> YOUR TASK
Lines from the listing below that contain the string "with" are to be reported.

> RECORD SET
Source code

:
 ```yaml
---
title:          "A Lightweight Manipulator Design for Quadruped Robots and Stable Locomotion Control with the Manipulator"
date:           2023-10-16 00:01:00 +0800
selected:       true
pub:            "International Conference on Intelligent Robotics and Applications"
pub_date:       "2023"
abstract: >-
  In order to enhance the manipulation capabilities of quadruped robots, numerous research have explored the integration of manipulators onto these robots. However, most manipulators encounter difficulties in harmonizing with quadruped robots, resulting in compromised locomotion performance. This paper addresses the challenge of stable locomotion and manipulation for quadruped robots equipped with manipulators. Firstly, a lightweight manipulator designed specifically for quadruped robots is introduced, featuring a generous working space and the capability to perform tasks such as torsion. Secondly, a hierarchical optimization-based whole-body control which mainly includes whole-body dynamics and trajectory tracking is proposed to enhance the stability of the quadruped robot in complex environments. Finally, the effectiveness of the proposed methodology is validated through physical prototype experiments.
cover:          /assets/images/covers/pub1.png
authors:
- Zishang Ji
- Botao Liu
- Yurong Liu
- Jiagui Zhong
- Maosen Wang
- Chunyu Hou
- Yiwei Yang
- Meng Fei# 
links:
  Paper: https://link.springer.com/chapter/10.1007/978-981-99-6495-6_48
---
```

> REPLY
title:          "A Lightweight Manipulator Design for Quadruped Robots and Stable Locomotion Control with the Manipulator"
  In order to enhance the manipulation capabilities of quadruped robots, numerous research have explored the integration of manipulators onto these robots. However, most manipulators encounter difficulties in harmonizing with quadruped robots, resulting in compromised locomotion performance. This paper addresses the challenge of stable locomotion and manipulation for quadruped robots equipped with manipulators. Firstly, a lightweight manipulator designed specifically for quadruped robots is introduced, featuring a generous working space and the capability to perform tasks such as torsion. Secondly, a hierarchical optimization-based whole-body control which mainly includes whole-body dynamics and trajectory tracking is proposed to enhance the stability of the quadruped robot in complex environments. Finally, the effectiveness of the proposed methodology is validated through physical prototype experiments.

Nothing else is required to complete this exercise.